(REQUIRED ACTION) Give the data again exactly as written, without any of its pictures.

[Data items]
▬▬▬
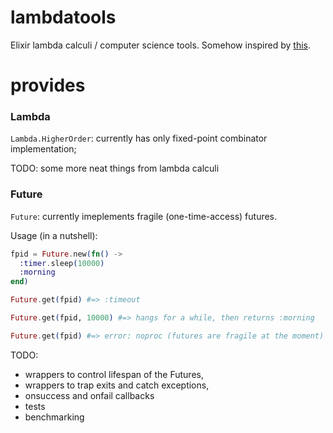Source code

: lambdatools
===========

Elixir lambda calculi / computer science tools. Somehow inspired by [this](http://scidok.sulb.uni-saarland.de/volltexte/2004/289/pdf/Schwinghammer-Diplom.pdf).

provides
===

### Lambda

``Lambda.HigherOrder``: currently has only fixed-point combinator implementation;

TODO: some more neat things from lambda calculi

### Future

``Future``: currently imeplements fragile (one-time-access) futures.

Usage (in a nutshell): 

``` Elixir
fpid = Future.new(fn() ->
  :timer.sleep(10000)
  :morning
end)

Future.get(fpid) #=> :timeout

Future.get(fpid, 10000) #=> hangs for a while, then returns :morning

Future.get(fpid) #=> error: noproc (futures are fragile at the moment)
```

TODO:
 - wrappers to control lifespan of the Futures, 
 - wrappers to trap exits and catch exceptions,
 - onsuccess and onfail callbacks
 - tests
 - benchmarking
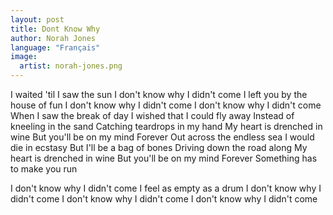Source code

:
 ```yaml
---
layout: post
title: Dont Know Why
author: Norah Jones
language: "Français"
image:
  artist: norah-jones.png
---
```

I waited 'til I saw the sun
I don't know why I didn't come
I left you by the house of fun
I don't know why I didn't come
I don't know why I didn't come
When I saw the break of day
I wished that I could fly away
Instead of kneeling in the sand
Catching teardrops in my hand
My heart is drenched in wine
But you'll be on my mind
Forever
Out across the endless sea
I would die in ecstasy
But I'll be a bag of bones
Driving down the road along
My heart is drenched in wine
But you'll be on my mind
Forever
Something has to make you run


I don't know why I didn't come
I feel as empty as a drum
I don't know why I didn't come
I don't know why I didn't come
I don't know why I didn't come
▬▬▬
(ANSWER TO THE EXERCISE)
Source code

: lambdatools
===========

Elixir lambda calculi / computer science tools. Somehow inspired by [this](http://scidok.sulb.uni-saarland.de/volltexte/2004/289/pdf/Schwinghammer-Diplom.pdf).

provides
===

### Lambda

``Lambda.HigherOrder``: currently has only fixed-point combinator implementation;

TODO: some more neat things from lambda calculi

### Future

``Future``: currently imeplements fragile (one-time-access) futures.

Usage (in a nutshell): 

``` Elixir
fpid = Future.new(fn() ->
  :timer.sleep(10000)
  :morning
end)

Future.get(fpid) #=> :timeout

Future.get(fpid, 10000) #=> hangs for a while, then returns :morning

Future.get(fpid) #=> error: noproc (futures are fragile at the moment)
```

TODO:
 - wrappers to control lifespan of the Futures, 
 - wrappers to trap exits and catch exceptions,
 - onsuccess and onfail callbacks
 - tests
 - benchmarking
Source code

:
 ```yaml
---
layout: post
title: Dont Know Why
author: Norah Jones
language: "Français"
image:
  artist: norah-jones.png
---
```

I waited 'til I saw the sun
I don't know why I didn't come
I left you by the house of fun
I don't know why I didn't come
I don't know why I didn't come
When I saw the break of day
I wished that I could fly away
Instead of kneeling in the sand
Catching teardrops in my hand
My heart is drenched in wine
But you'll be on my mind
Forever
Out across the endless sea
I would die in ecstasy
But I'll be a bag of bones
Driving down the road along
My heart is drenched in wine
But you'll be on my mind
Forever
Something has to make you run


I don't know why I didn't come
I feel as empty as a drum
I don't know why I didn't come
I don't know why I didn't come
I don't know why I didn't come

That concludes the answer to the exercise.